Naked home invasion suspect charged
FOND DU LAC – A Fond du Lac man is now charged with entering unlocked homes, naked, in an attempt to touch women while they slept.
Lucas S. Leffel, 26, appeared by video in Fond du Lac County court Tuesday morning. Leffel is charged with three counts of felony burglary and four counts of attempted second-degree sexual assault.
The series of four home invasions started in late June, with the most recent occurring on Aug. 8. That’s when prosecutors say Leffel’s mother saw something wasn’t right.
"Mr. Leffel was brought to the police department by his mother, because on the last incident, she observed the defendant standing in front of her home, in the early morning hours, in his underwear," said Fond du Lac County Assistant District Attorney Dennis Krueger.
Krueger said at the same time, police were also zeroing in on Leffel as a suspect.
Court documents say Leffel told police the purpose of the home invasions was for his own sexual gratification, entering homes – naked – to touch women's buttocks.

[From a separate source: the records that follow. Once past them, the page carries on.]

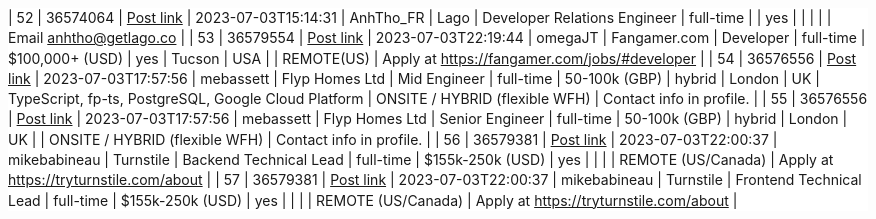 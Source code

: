 | 52  | 36574064 | [Post link](https://news.ycombinator.com/item?id=36574064) | 2023-07-03T15:14:31 | AnhTho_FR       | Lago                                          | Developer Relations Engineer                                     | full-time       |                                                                                 | yes     |                                     |                |                                                                                                                                            |                                                                                    | Email anhtho@getlago.co                                                                                                                                                                                                                    |
| 53  | 36579554 | [Post link](https://news.ycombinator.com/item?id=36579554) | 2023-07-03T22:19:44 | omegaJT         | Fangamer.com                                  | Developer                                                        | full-time       | $100,000+ (USD)                                                                 | yes     | Tucson                              | USA            |                                                                                                                                            | REMOTE(US)                                                                         | Apply at https://fangamer.com/jobs/#developer                                                                                                                                                                                              |
| 54  | 36576556 | [Post link](https://news.ycombinator.com/item?id=36576556) | 2023-07-03T17:57:56 | mebassett       | Flyp Homes Ltd                                | Mid Engineer                                                     | full-time       | 50-100k (GBP)                                                                   | hybrid  | London                              | UK             | TypeScript, fp-ts, PostgreSQL, Google Cloud Platform                                                                                       | ONSITE / HYBRID (flexible WFH)                                                     | Contact info in profile.                                                                                                                                                                                                                   |
| 55  | 36576556 | [Post link](https://news.ycombinator.com/item?id=36576556) | 2023-07-03T17:57:56 | mebassett       | Flyp Homes Ltd                                | Senior Engineer                                                  | full-time       | 50-100k (GBP)                                                                   | hybrid  | London                              | UK             |                                                                                                                                            | ONSITE / HYBRID (flexible WFH)                                                     | Contact info in profile.                                                                                                                                                                                                                   |
| 56  | 36579381 | [Post link](https://news.ycombinator.com/item?id=36579381) | 2023-07-03T22:00:37 | mikebabineau    | Turnstile                                     | Backend Technical Lead                                           | full-time       | $155k-250k (USD)                                                                | yes     |                                     |                |                                                                                                                                            | REMOTE (US/Canada)                                                                 | Apply at https://tryturnstile.com/about                                                                                                                                                                                                    |
| 57  | 36579381 | [Post link](https://news.ycombinator.com/item?id=36579381) | 2023-07-03T22:00:37 | mikebabineau    | Turnstile                                     | Frontend Technical Lead                                          | full-time       | $155k-250k (USD)                                                                | yes     |                                     |                |                                                                                                                                            | REMOTE (US/Canada)                                                                 | Apply at https://tryturnstile.com/about                                                                                                                                                                                                    | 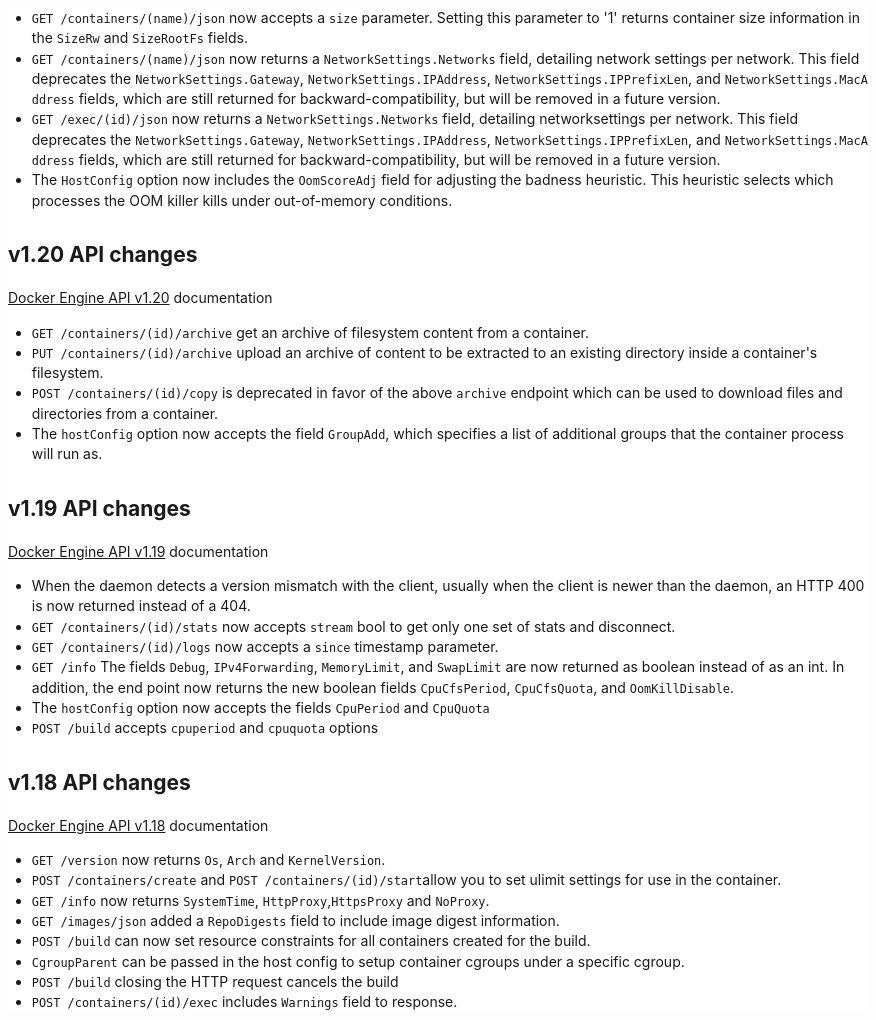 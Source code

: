 * `GET /containers/(name)/json` now accepts a `size` parameter. Setting this parameter to '1' returns container size information in the `SizeRw` and `SizeRootFs` fields.
* `GET /containers/(name)/json` now returns a `NetworkSettings.Networks` field,
  detailing network settings per network. This field deprecates the
  `NetworkSettings.Gateway`, `NetworkSettings.IPAddress`,
  `NetworkSettings.IPPrefixLen`, and `NetworkSettings.MacAddress` fields, which
  are still returned for backward-compatibility, but will be removed in a future version.
* `GET /exec/(id)/json` now returns a `NetworkSettings.Networks` field,
  detailing networksettings per network. This field deprecates the
  `NetworkSettings.Gateway`, `NetworkSettings.IPAddress`,
  `NetworkSettings.IPPrefixLen`, and `NetworkSettings.MacAddress` fields, which
  are still returned for backward-compatibility, but will be removed in a future version.
* The `HostConfig` option now includes the `OomScoreAdj` field for adjusting the
  badness heuristic. This heuristic selects which processes the OOM killer kills
  under out-of-memory conditions.

## v1.20 API changes

[Docker Engine API v1.20](v1.20.md) documentation

* `GET /containers/(id)/archive` get an archive of filesystem content from a container.
* `PUT /containers/(id)/archive` upload an archive of content to be extracted to
an existing directory inside a container's filesystem.
* `POST /containers/(id)/copy` is deprecated in favor of the above `archive`
endpoint which can be used to download files and directories from a container.
* The `hostConfig` option now accepts the field `GroupAdd`, which specifies a
list of additional groups that the container process will run as.

## v1.19 API changes

[Docker Engine API v1.19](v1.19.md) documentation

* When the daemon detects a version mismatch with the client, usually when
the client is newer than the daemon, an HTTP 400 is now returned instead
of a 404.
* `GET /containers/(id)/stats` now accepts `stream` bool to get only one set of stats and disconnect.
* `GET /containers/(id)/logs` now accepts a `since` timestamp parameter.
* `GET /info` The fields `Debug`, `IPv4Forwarding`, `MemoryLimit`, and
`SwapLimit` are now returned as boolean instead of as an int. In addition, the
end point now returns the new boolean fields `CpuCfsPeriod`, `CpuCfsQuota`, and
`OomKillDisable`.
* The `hostConfig` option now accepts the fields `CpuPeriod` and `CpuQuota`
* `POST /build` accepts `cpuperiod` and `cpuquota` options

## v1.18 API changes

[Docker Engine API v1.18](v1.18.md) documentation

* `GET /version` now returns `Os`, `Arch` and `KernelVersion`.
* `POST /containers/create` and `POST /containers/(id)/start`allow you to  set ulimit settings for use in the container.
* `GET /info` now returns `SystemTime`, `HttpProxy`,`HttpsProxy` and `NoProxy`.
* `GET /images/json` added a `RepoDigests` field to include image digest information.
* `POST /build` can now set resource constraints for all containers created for the build.
* `CgroupParent` can be passed in the host config to setup container cgroups under a specific cgroup.
* `POST /build` closing the HTTP request cancels the build
* `POST /containers/(id)/exec` includes `Warnings` field to response.
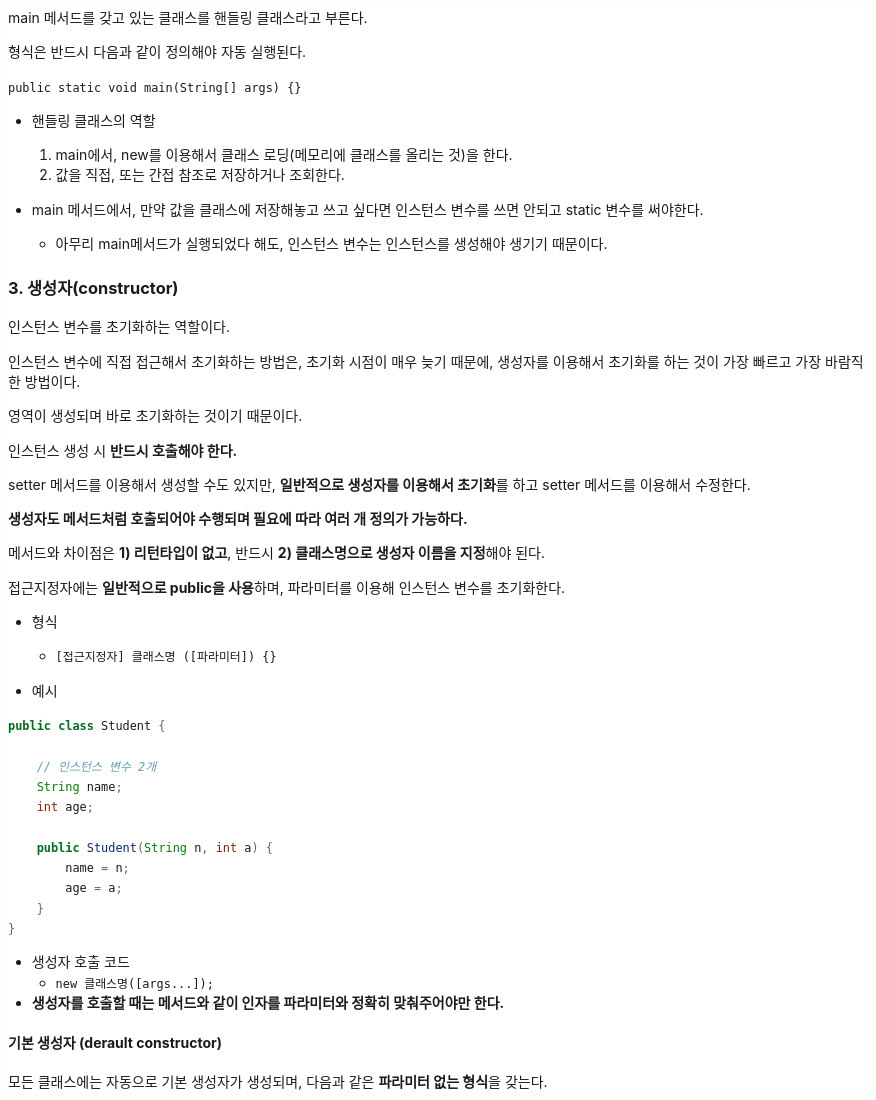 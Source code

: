 main 메서드를 갖고 있는 클래스를 핸들링 클래스라고 부른다.

형식은 반드시 다음과 같이 정의해야 자동 실행된다.

`public static void main(String[] args) {}`

- 핸들링 클래스의 역할
  1. main에서, new를 이용해서 클래스 로딩(메모리에 클래스를 올리는 것)을 한다.
  2. 값을 직접, 또는 간접 참조로 저장하거나 조회한다.

- main 메서드에서, 만약 값을 클래스에 저장해놓고 쓰고 싶다면 인스턴스 변수를 쓰면 안되고 static 변수를 써야한다.
  - 아무리 main메서드가 실행되었다 해도, 인스턴스 변수는 인스턴스를 생성해야 생기기 때문이다.



### 3. 생성자(constructor)

인스턴스 변수를 초기화하는 역할이다.

인스턴스 변수에 직접 접근해서 초기화하는 방법은, 초기화 시점이 매우 늦기 때문에, 생성자를 이용해서 초기화를 하는 것이 가장 빠르고 가장 바람직한 방법이다.

영역이 생성되며 바로 초기화하는 것이기 때문이다.

인스턴스 생성 시 **반드시 호출해야 한다.**

setter 메서드를 이용해서 생성할 수도 있지만, **일반적으로 생성자를 이용해서 초기화**를 하고 setter 메서드를 이용해서 수정한다.

**생성자도 메서드처럼 호출되어야 수행되며 필요에 따라 여러 개 정의가 가능하다.** 

메서드와 차이점은 **1) 리턴타입이 없고**, 반드시 **2) 클래스명으로 생성자 이름을 지정**해야 된다.

접근지정자에는 **일반적으로 public을 사용**하며, 파라미터를 이용해 인스턴스 변수를 초기화한다.

- 형식
  - `[접근지정자] 클래스명 ([파라미터]) {}`

- 예시

```java
public class Student {
    
	// 인스턴스 변수 2개
	String name;
	int age;

    public Student(String n, int a) {
        name = n;
        age = a;
    }
}
```

- 생성자 호출 코드
  - `new 클래스명([args...]);`
- **생성자를 호출할 때는 메서드와 같이 인자를 파라미터와 정확히 맞춰주어야만 한다.**

#### 기본 생성자 (derault constructor)

모든 클래스에는 자동으로 기본 생성자가 생성되며, 다음과 같은 **파라미터 없는 형식**을 갖는다.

Court documents tie Leffel to four separate incidents in the neighborhood on the city's southeast side. Police say the most recent incident was on the same street where Leffel lives with his mother. In that case, police said Leffel touched a woman's leg.
FOX 11 talked with neighbors on Sunday, a day after Leffel’s arrest. They said they made sure to lock their doors after the home invasions started, but said, they weren't overly concerned.
“I was like, okay, it's a naked guy,” said resident Mike Retzlaff, “I'll just chase him out of the home with a bat."
In fact, Krueger said Leffel was chased, after he entered the home of a police officer.
"One occasion he was in a foot chase with one of the victims, who happens to be a police officer with the city of Fond du Lac Police Department," Krueger said.
Leffel's court-appointed lawyer argued Krueger’s request of a $200,000 cash bond was excessive for her client.
"He was cooperative with the detective,” said state public defender Laurel Munger, “I believe he might have even turned himself in, when he saw that the police were looking for him."
But Judge Richard Nuss disagreed, based on the seriousness of the allegations and Leffel’s prior history of burglary. Court documents say Leffel told police “he had committed a burglary when he lived in Michigan in 2006, by entering a neighbor’s home and taking a computer.”
Nuss set a cash bond at $250,000. Leffel’s mother was not in court during the hearing Tuesday. Leffel is due back in court later this month.